Mayor Bill Haslam announced today that Becky Wade has accepted the position of Community Development Administrator for the City of Knoxville. Wade, currently manager of the city's Neighborhood Codes Enforcement Office, will begin work in her new role on October 29 where she will report to Madeline Rogero, director of the Community Development Division.
As part of her duties Wade will manage federal grant programs including community development block grants.Those grants are aimed at revitalizing low- to-moderate income neighborhoods by removing blight and providing affordable housing. They help fund a variety of city programs including ones devoted to helping moderate-income families and individuals buy their own homes - or renovate the ones they already own.

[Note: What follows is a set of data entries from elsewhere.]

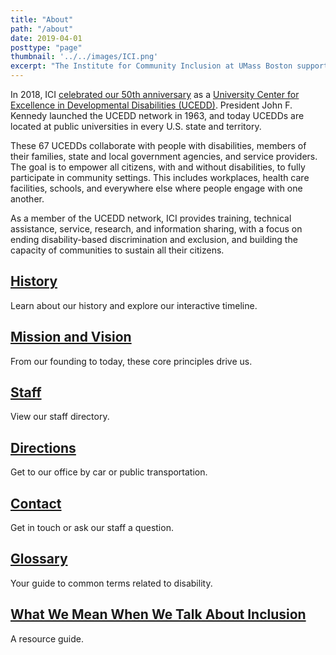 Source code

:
 ```yaml
---
title: "About"
path: "/about"
date: 2019-04-01
posttype: "page"
thumbnail: '../../images/ICI.png'
excerpt: "The Institute for Community Inclusion at UMass Boston supports the rights of children and adults with disabilities to participate in all aspects of society. As practitioners, researchers, and teachers, we form partnerships with individuals, families, and service agencies. Together we advocate for personal choice, self-determination, and social and economic justice."
---
```




<p> In 2018, ICI <a href="http://50.communityinclusion.org/">celebrated our 50th anniversary</a> as a <a href="https://www.aucd.org/template/index.cfm">University Center for Excellence in Developmental Disabilities (UCEDD)</a>. President John F. Kennedy launched the UCEDD network in 1963, and today UCEDDs are located at public universities in every U.S. state and territory. </p>
<p>These 67 UCEDDs collaborate with people with disabilities, members of their families, state and local government agencies, and service providers. The goal is to empower all citizens, with and without disabilities, to fully participate in community settings. This includes workplaces, health care facilities, schools, and everywhere else where people engage with one another.</p> 
<p>As a member of the UCEDD network, ICI provides training, technical assistance, service, research, and information sharing, with a focus on ending disability-based discrimination and exclusion, and building the capacity of communities to sustain all their citizens.</p>

</div>


<div class="flex-l  center">

<article class="card w-33-l">
<div class="flex flex-column flex-row-ns">
<div class="w-100">
 <a class="link dt w-100 mt2 dark-blue" href="/about/history">
<h2 class="fw1 mt0 lh-copy bb bw2">History</h2>
</a>
<p class="f6 f5-l mt0 lh-copy">Learn about our history and explore our interactive timeline.</p>   
</div>
</div>
</article>

<article class="card w-33-l">
<div class="flex flex-column flex-row-ns">
<div class="w-100">
<a href="/about/mission" class="link dt w-100 mt2 dark-blue">
<h2 class="fw1 mt0 lh-copy bb bw2">Mission and Vision</h2>
</a>
<p class="f6 f5-l mt0 lh-copy">From our founding to today, these core principles drive us.</p>  
</div>
</div>
</article>

<article class="card w-33-l">
<div class="flex flex-column flex-row-ns">
<div class="w-100">
<a class="link dt w-100 mt2 dark-blue" href="/about/staff-directory">
<h2 class="fw1 mt0 lh-copy bb bw2">Staff</h2>
</a>
<p class="f6 f5-l mt0 lh-copy">View our staff directory.
</p> 
</div>
</div>
</article>

</div>

<div class="flex-l center">

<article class="card w-33-l">
<div class="flex flex-column flex-row-ns">
<div class="w-100">
        <a class="link dt w-100 mt2 dark-blue" href="/about/directions">
    <h2 class="fw1 mt0 bb bw2">Directions</h2>
       </a>
     <p class="f6 f5-l mt0 lh-copy">Get to our office by car or public transportation. </p>  
   </div>
  </div>
</article>

<article class="card w-33-l">
<div class="flex flex-column flex-row-ns">
<div class="w-100">
        <a class="link dt w-100 mt2 dark-blue" href="/about/contact">
    <h2 class="fw1 mt0 lh-copy bb bw2">Contact</h2>
       </a>
   <p class="f6 f5-l mt0 lh-copy">Get in touch or ask our staff a question. </p>
  </div>
  </div>
</article>

<article class="card w-33-l">
<div class="flex flex-column flex-row-ns">
<div class="w-100">
        <a class="link dt w-100 mt2 dark-blue" href="/about/glossary">
    <h2 class="fw1 mt0 lh-copy bb bw2">Glossary</h2>
       </a>
       <p class="f6 f5-l mt0 lh-copy">Your guide to common terms related to disability.</p> 
   </div>
  </div>
</article>
 
</div>


<div class="flex-l  center">
<article class="card w-33-l">

 <div class="flex flex-column flex-row-ns">


 <div class="w-100">
 
<a class="link dt w-100 mt2 dark-blue" href="/about/history">
<h2 class="fw1 mt0 lh-copy bb bw2">What We Mean When We Talk About Inclusion</h2>
</a>
<p class="f6 f5-l mt0 lh-copy">A resource guide.</p>   

</div>
</div>

</article>


<article class="dn  w-33-l">
<div class="flex flex-column flex-row-ns">
<div class="w-100">
        <a class="link dt w-100 mt2 dark-blue" href="/about/glossary">
    <h2 class="fw1 mt0 lh-copy bb bw2"></h2>
       </a>
       <p class="f6 f5-l mt0 lh-copy"></p> 
   </div>
  </div>
</article>



<article class="dn  w-33-l">
<div class="flex flex-column flex-row-ns">
<div class="w-100">
        <a class="link dt w-100 mt2 dark-blue" href="/about/glossary">
    <h2 class="fw1 mt0 lh-copy bb bw2"> </h2>
       </a>
       <p class="f6 f5-l mt0 lh-copy"> </p> 
   </div>
  </div>
</article>
</div>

Other programs include ones designed to help individuals or organizations acquire substandard lots with the goal of renovating the existing structures or building new, affordable housing on the sites, improving parks and sidewalks and façade improvement efforts that seek to build up business districts in the central city.
Rogero said Wade has an extensive background working with neighborhood and housing issues in Knoxville.
"Becky brings a wealth of knowledge about community development, federal grant compliance, revitalization strategies and constraints, program management, the empowerment zone, housing issues, Knoxville neighborhoods, historic preservation and much more to this position," Rogero said. "She is a great addition to the talented team here in Community Development."
Wade began working for the city in early 2007 after retiring from Knoxville's Community Development Corporation. During her 31-year career there she rose from an entry-level position as a counselor to become KCDC's Hope VI Director for nearly a decade before coming to the city.
She is a 1974 graduate of the University of Tennessee.The City of Knoxville's Community Development Division is dedicated to making Knoxville's neighborhoods stronger and better places to live, work and raise families.